WLAN chip maker Intersil has begun sampling its latest dual-band 802.11 chipset, Prism WorldRadio, which it claims can be used anywhere in the world.
The chipset supports 802.11 b and g standards in the 2.4GHz and 802.11a in the 5GHz bands. However, it can tune into the entire WLAN spectrum in each band, 2.4-2.5GHz and 4.9-5.9GHz to support different territories' permitted zones of operation.
That allows the chipset to be used in devices aimed at the Japanese market, which has made the 4.9-5.1GHz spectrum available for WLAN traffic. Support for this band will be eventually incorporated into the 802.11 standard through the proposed 802.11j extension.

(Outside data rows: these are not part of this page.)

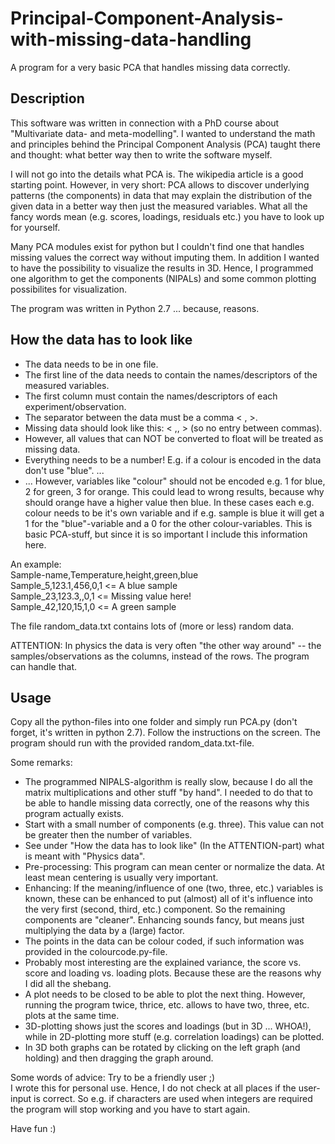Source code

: # Principal-Component-Analysis-with-missing-data-handling
A program for a very basic PCA that handles missing data correctly.

## Description
This software was written in connection with a PhD course about "Multivariate data- and meta-modelling". 
I wanted to understand the math and principles behind the Principal Component Analysis (PCA) taught there and thought: what better way then to write the software myself.

I will not go into the details what PCA is. The wikipedia article is a good starting point.
However, in very short: PCA allows to discover underlying patterns (the components) in data that may explain the distribution of the given data in a better way then just the measured variables.
What all the fancy words mean (e.g. scores, loadings, residuals etc.) you have to look up for yourself.

Many PCA modules exist for python but I couldn't find one that handles missing values the correct way without imputing them. 
In addition I wanted to have the possibility to visualize the results in 3D. 
Hence, I programmed one algorithm to get the components (NIPALs) and some common plotting possibilites for visualization.

The program was written in Python 2.7 ... because, reasons.

## How the data has to look like
- The data needs to be in one file.
- The first line of the data needs to contain the names/descriptors of the measured variables.
- The first column must contain the names/descriptors of each experiment/observation.
- The separator between the data must be a comma < , >.
- Missing data should look like this: < ,, > (so no entry between commas).
- However, all values that can NOT be converted to float will be treated as missing data.
- Everything needs to be a number! E.g. if a colour is encoded in the data don't use "blue". ... 
- ... However, variables like "colour" should not be encoded e.g. 1 for blue, 2 for green, 3 for orange. This could lead to wrong results, because why should orange have a higher value then blue. In these cases each e.g. colour needs to be it's own variable and if e.g. sample is blue it will get a 1 for the "blue"-variable and a 0 for the other colour-variables. 
This is basic PCA-stuff, but since it is so important I include this information here.    

An example:  
Sample-name,Temperature,height,green,blue  
Sample_5,123.1,456,0,1        <= A blue sample  
Sample_23,123.3,,0,1          <= Missing value here!  
Sample_42,120,15,1,0          <= A green sample    

The file random_data.txt contains lots of (more or less) random data.

ATTENTION: In physics the data is very often "the other way around" -- the samples/observations as the columns, instead of the rows. The program can handle that.  

## Usage
Copy all the python-files into one folder and simply run PCA.py (don't forget, it's written in python 2.7).
Follow the instructions on the screen. 
The program should run with the provided random_data.txt-file. 

Some remarks:
- The programmed NIPALS-algorithm is really slow, because I do all the matrix multiplications and other stuff "by hand". I needed to do that to be able to handle missing data correctly, one of the reasons why this program actually exists.
- Start with a small number of components (e.g. three). This value can not be greater then the number of variables.
- See under "How the data has to look like" (In the ATTENTION-part) what is meant with "Physics data".
- Pre-processing: This program can mean center or normalize the data. At least mean centering is usually very important.
- Enhancing: If the meaning/influence of one (two, three, etc.) variables is known, these can be enhanced to put (almost) all of it's influence into the very first (second, third, etc.) component. So the remaining components are "cleaner".
Enhancing sounds fancy, but means just multiplying the data by a (large) factor.
- The points in the data can be colour coded, if such information was provided in the colourcode.py-file.
- Probably most interesting are the explained variance, the score vs. score and loading vs. loading plots. Because these are the reasons why I did all the shebang.
- A plot needs to be closed to be able to plot the next thing. However, running the program twice, thrice, etc. allows to have two, three, etc. plots at the same time.
- 3D-plotting shows just the scores and loadings (but in 3D ... WHOA!), while in 2D-plotting more stuff (e.g. correlation loadings) can be plotted. 
- In 3D both graphs can be rotated by clicking on the left graph (and holding) and then dragging the graph around.

Some words of advice: Try to be a friendly user ;)  
I wrote this for personal use. Hence, I do not check at all places if the user-input is correct. So e.g. if characters are used when integers are required the program will stop working and you have to start again.

Have fun :)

Similarly, the extra requirements demanded by the European Union are to be added to the 802.11a standard via the 802.11h extension. Again, Prism WorldRadio supports these requirements to ensure European compliance.
It also supports the draft 802.11i security standard, of which the Wi-Fi Alliance's recently launched Wi-Fi Protected Access (WPA) is a sub-set. Cisco Compatible eXtensions (CCX) and Meetinghouse's AEGIS authentication API are also supported.
Intersil isn't the only chip maker offering such a product, but it claims Prism WorldRadio consumers 75 per cent less power than rival chipsets. It also sports as zero intermediate interference transceiver, which reduces the complexity of the chipset and thus its size and cost.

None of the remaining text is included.